Glossary

What Is MQL?

A lead that meets predefined marketing criteria and is ready for sales follow-up.

A Marketing Qualified Lead (MQL) is a prospect who has engaged with your marketing content or campaigns enough to meet a scoring threshold that signals purchase intent. The specific criteria vary by company, but typically combine demographic fit (job title, company size, industry) with behavioral signals (downloaded a whitepaper, attended a webinar, visited the pricing page multiple times).

MQLs sit at the handoff point between marketing and sales. Marketing generates them through campaigns, scores them based on fit and engagement, then passes them to sales development reps for qualification. The MQL-to-SQL conversion rate is one of the most watched metrics in demand gen because it measures whether marketing is sending the right leads to sales.

Getting MQL definitions right matters. Set the bar too low and sales wastes time on unqualified leads. Set it too high and you choke the pipeline. Most mature demand gen teams revisit their MQL scoring model quarterly, adjusting weights based on which behaviors actually predict closed deals.
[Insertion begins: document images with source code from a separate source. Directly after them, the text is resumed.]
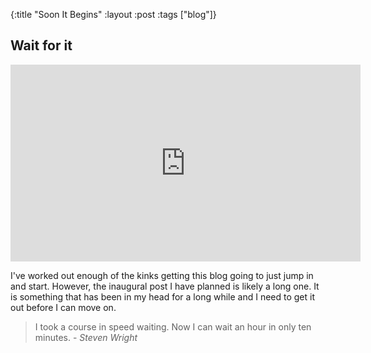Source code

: {:title "Soon It Begins"
 :layout :post
 :tags ["blog"]}

## Wait for it

<iframe width="560" height="315" src="https://www.youtube.com/embed/g13EY3oEJI8" frameborder="0" allow="accelerometer; autoplay; encrypted-media; gyroscope; picture-in-picture" allowfullscreen></iframe>

I've worked out enough of the kinks getting this blog going to just jump in and start. However, the inaugural post I have
planned is likely a long one. It is something that has been in my head for a long while and I need to get it out before I
can move on.

> I took a course in speed waiting. Now I can wait an hour in only ten minutes. - _Steven Wright_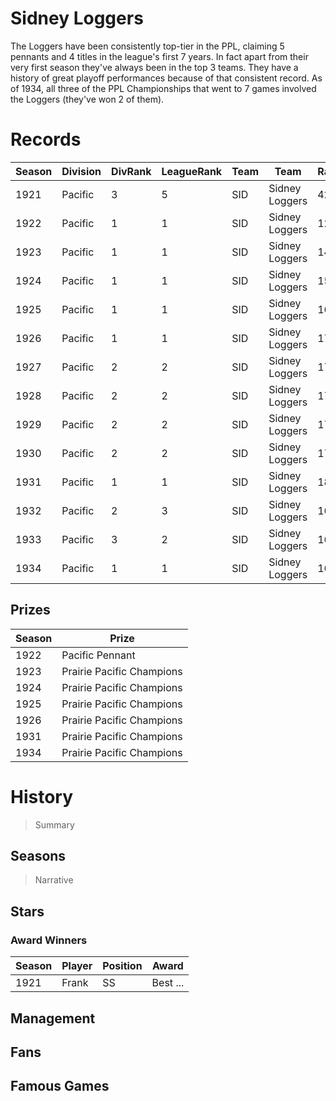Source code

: # Sidney Loggers

The Loggers have been consistently top-tier in the PPL, claiming 5 pennants and 4 titles in the league's first 7 years. In fact apart from their very first season they've always been in the top 3 teams. They have a history of great playoff performances because of that consistent record. As of 1934, all three of the PPL Championships that went to 7 games involved the Loggers (they've won 2 of them).

# Records


| Season | Division | DivRank | LeagueRank | Team | Team | Rating | GP | W | L | Win% | RS | RA | pW-L | RDiff | Hits | Pennant | Champion |
|------|---------|---|-----|-------|-----|-----|-----|-----|-------|-----|-----|-------|------|--|---|---|---|
| 1921 | Pacific | 3 | 5 | SID | Sidney Loggers | 42 | 154 | 57 | 97 | 0.3701298701 | 634 | 777 | 0.4080080205 | -143 |  |  | 
| 1922 | Pacific | 1 | 1 | SID | Sidney Loggers | 129.4 | 161 | 114 | 47 | 0.7080745342 | 549 | 371 | 0.6719836099 | 178 |  | 1 | 
| 1923 | Pacific | 1 | 1 | SID | Sidney Loggers | 147.9 | 159 | 120 | 39 | 0.7547169811 | 578 | 377 | 0.6861134734 | 201 | 1405 | 1 | 1
| 1924 | Pacific | 1 | 1 | SID | Sidney Loggers | 154.7 | 161 | 128 | 33 | 0.7950310559 | 798 | 463 | 0.730314387 | 335 | 1610 | 1 | 1
| 1925 | Pacific | 1 | 1 | SID | Sidney Loggers | 169.2 | 158 | 120 | 38 | 0.7594936709 | 726 | 483 | 0.6782598083 | 243 | 1460 | 1 | 1
| 1926 | Pacific | 1 | 1 | SID | Sidney Loggers | 179.3 | 159 | 124 | 35 | 0.7798742138 | 729 | 436 | 0.719236514 | 293 | 1528 | 1 | 1
| 1927 | Pacific | 2 | 2 | SID | Sidney Loggers | 172.8 | 154 | 106 | 48 | 0.6883116883 | 683 | 441 | 0.6900885842 | 242 | 1486 |  | 
| 1928 | Pacific | 2 | 2 | SID | Sidney Loggers | 172.8 | 154 | 98 | 56 | 0.6363636364 | 577 | 482 | 0.5815680259 | 95 | 1313 |  |  | 
| 1929 | Pacific | 2 | 2 | SID | Sidney Loggers | 172.5 | 154 | 98 | 56 | 0.6363636364 | 620 | 442 | 0.650056953 | 178 | 1362 |  |  | 
| 1930 | Pacific | 2 | 2 | SID | Sidney Loggers | 176.7 | 154 | 89 | 65 | 0.5779220779 | 576 | 473 | 0.589169321 | 103 | 1669 |  |  | 
| 1931 | Pacific | 1 | 1 | SID | Sidney Loggers | 181 | 158 | 110 | 48 | 0.6962025316 | 587 | 437 | 0.631816529 | 150 | 1734 | 1 | 1 | 4-0
| 1932 | Pacific | 2 | 3 | SID | Sidney Loggers | 167.2 | 154 | 85 | 69 | 0.5519480519 | 515 | 480 | 0.5321547765 | 35 | 1617 |  |  | 
| 1933 | Pacific | 3 | 2 | SID | Sidney Loggers | 160.2 | 154 | 88 | 66 | 0.5714285714 | 503 | 459 | 0.5417818694 | 44 | 1598 |  |  | 
| 1934 | Pacific | 1 | 1 | SID | Sidney Loggers | 166.8 | 161 | 107 | 54 | 0.6645962733 | 654 | 461 | 0.6547462347 | | 193 | 1790 | 1 | 1 | 4-3


## Prizes

| Season | Prize |
|--------|----------|
| 1922 | Pacific Pennant |
| 1923 | Prairie Pacific Champions |
| 1924 | Prairie Pacific Champions |
| 1925 | Prairie Pacific Champions |
| 1926 | Prairie Pacific Champions |
| 1931 | Prairie Pacific Champions |
| 1934 | Prairie Pacific Champions |
 

# History

> Summary

## Seasons

> Narrative

## Stars

### Award Winners

| Season | Player   | Position | Award |
|--------|----------|----------|-------|
| 1921 | Frank | SS | Best ... |



## Management



## Fans



## Famous Games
Example: A B2B SaaS company defines an MQL as someone who scores 75+ points, where visiting the pricing page is worth 20 points, downloading a case study is 15 points, and being a Director or above at a company with 100+ employees adds 25 points. When a lead crosses that threshold, the SDR team gets an alert in Salesforce.

Frequently Asked Questions

What is a good MQL-to-SQL conversion rate?

Most B2B companies see MQL-to-SQL conversion rates between 13% and 27%. If your rate is below 10%, your MQL definition is probably too loose. Above 30% and you may be leaving pipeline on the table by setting the bar too high.

How is an MQL different from an SQL?

An MQL is qualified by marketing based on engagement and fit criteria. An SQL (Sales Qualified Lead) has been vetted by a sales rep who confirmed budget, authority, need, and timeline. The MQL comes first in the funnel.

Who decides the MQL criteria?

MQL criteria should be set jointly by marketing and sales leadership, documented in an SLA. Marketing owns the scoring model, but sales needs to agree that the criteria produce leads worth pursuing.